This is one of my favorite TED talks. In fact, I will go so far as put it as my favorite.
It is Hans Rosling, a Swedish physician and statistician. This talk, as well as the work of his Gapminder Foundation, are here to show us that our mental model of the world has not changed in the last half-century, and that things are substantially better the world over than we believe. He graphs the countries of the world, placing them on a graph comparing life expectancy (health) and per-capita income (wealth), over time.
I’ve been reading the ePub for his book, Factfulness (available on archive.org) lately, and the I’m all-in with the idea.
Emotionally, I have to say, I’m not feeling it.
William Gibson said, as I continue to quote, “The Future is already here — It’s just not very evenly distributed” There are various reasons why the Future isn’t evenly distributed, but there being people trying to fight the Future.

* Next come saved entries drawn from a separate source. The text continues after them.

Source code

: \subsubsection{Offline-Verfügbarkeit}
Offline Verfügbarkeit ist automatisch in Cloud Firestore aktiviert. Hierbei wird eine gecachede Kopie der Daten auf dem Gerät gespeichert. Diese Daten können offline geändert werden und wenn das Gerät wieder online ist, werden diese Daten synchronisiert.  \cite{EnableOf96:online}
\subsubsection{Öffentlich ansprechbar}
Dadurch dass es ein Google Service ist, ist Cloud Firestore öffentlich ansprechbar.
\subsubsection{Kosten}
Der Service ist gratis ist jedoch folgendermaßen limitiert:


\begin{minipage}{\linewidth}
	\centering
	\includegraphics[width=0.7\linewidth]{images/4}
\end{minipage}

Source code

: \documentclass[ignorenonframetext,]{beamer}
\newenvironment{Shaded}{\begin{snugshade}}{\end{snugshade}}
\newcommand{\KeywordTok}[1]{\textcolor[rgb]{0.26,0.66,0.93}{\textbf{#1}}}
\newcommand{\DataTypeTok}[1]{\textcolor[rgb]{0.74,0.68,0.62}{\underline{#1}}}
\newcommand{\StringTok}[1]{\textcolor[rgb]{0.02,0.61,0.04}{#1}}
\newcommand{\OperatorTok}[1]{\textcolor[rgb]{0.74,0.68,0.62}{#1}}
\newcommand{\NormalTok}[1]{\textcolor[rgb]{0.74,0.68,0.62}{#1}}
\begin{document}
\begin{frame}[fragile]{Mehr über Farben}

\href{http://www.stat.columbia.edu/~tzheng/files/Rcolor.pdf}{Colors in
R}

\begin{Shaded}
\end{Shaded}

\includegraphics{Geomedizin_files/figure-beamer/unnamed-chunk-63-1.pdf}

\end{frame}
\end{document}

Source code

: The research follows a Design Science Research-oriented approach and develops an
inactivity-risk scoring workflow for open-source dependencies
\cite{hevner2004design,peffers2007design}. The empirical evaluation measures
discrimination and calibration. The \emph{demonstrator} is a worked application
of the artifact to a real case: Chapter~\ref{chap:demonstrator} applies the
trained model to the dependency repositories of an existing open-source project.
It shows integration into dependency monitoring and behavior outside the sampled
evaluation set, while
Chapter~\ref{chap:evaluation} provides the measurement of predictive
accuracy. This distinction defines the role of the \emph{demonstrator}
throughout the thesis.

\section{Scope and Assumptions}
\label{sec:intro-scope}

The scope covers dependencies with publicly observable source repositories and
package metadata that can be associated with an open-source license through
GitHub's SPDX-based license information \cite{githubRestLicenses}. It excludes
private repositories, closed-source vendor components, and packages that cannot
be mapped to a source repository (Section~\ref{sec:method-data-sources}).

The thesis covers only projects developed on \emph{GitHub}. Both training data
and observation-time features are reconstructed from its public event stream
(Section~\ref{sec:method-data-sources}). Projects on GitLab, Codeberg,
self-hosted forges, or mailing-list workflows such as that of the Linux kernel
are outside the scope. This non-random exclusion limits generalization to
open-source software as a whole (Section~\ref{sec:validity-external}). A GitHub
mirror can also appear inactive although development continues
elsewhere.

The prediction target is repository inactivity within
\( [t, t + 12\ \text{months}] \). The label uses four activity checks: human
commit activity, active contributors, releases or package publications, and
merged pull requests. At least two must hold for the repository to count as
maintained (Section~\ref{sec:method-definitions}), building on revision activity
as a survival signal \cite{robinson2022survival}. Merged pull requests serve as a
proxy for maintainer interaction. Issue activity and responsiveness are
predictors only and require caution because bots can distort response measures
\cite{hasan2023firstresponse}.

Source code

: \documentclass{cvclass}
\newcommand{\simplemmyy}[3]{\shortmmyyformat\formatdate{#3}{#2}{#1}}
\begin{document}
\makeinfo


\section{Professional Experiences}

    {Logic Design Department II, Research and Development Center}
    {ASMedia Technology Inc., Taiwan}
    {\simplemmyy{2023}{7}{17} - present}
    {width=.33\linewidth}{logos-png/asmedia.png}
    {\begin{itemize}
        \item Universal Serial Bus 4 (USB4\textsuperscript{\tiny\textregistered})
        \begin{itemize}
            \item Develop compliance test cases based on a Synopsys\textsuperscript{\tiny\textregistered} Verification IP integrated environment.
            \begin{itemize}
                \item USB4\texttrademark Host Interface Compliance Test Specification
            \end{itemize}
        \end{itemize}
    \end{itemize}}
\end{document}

But you can’t fight the Future; it’s like punching a breeze. You can fight people, though. And if you get the guns and qualified immunity, you can gas and taze people, shoot them in the face with rubber bullets. You can fire a “warning shot” that all your cohort assume is a shot at them, so you can shoot at unarmed civilians. And, of course, you can kneel on a person’s neck until that person dies.
I believe that some are doing what they’re doing because they believe they’re extending the head start that we got because we were the only industrial nation left unbombed in WWII, but I believe they’re squandering it and the benefits that could arise as the rest of the world gets richer and healthier.
And of course, there are those who will believe what they must and do what they must, as long as it allows them to wallow in cruelty.
A friend talks of “the beautiful, horrible Future that will kill us all.” I believe there will be problems, but I don’t believe that. I know the trends, both those mentioned above and many others that relate to the kind of things computer professionals like me value, are trending in good ways.
But some weeks, it doesn’t feel like it.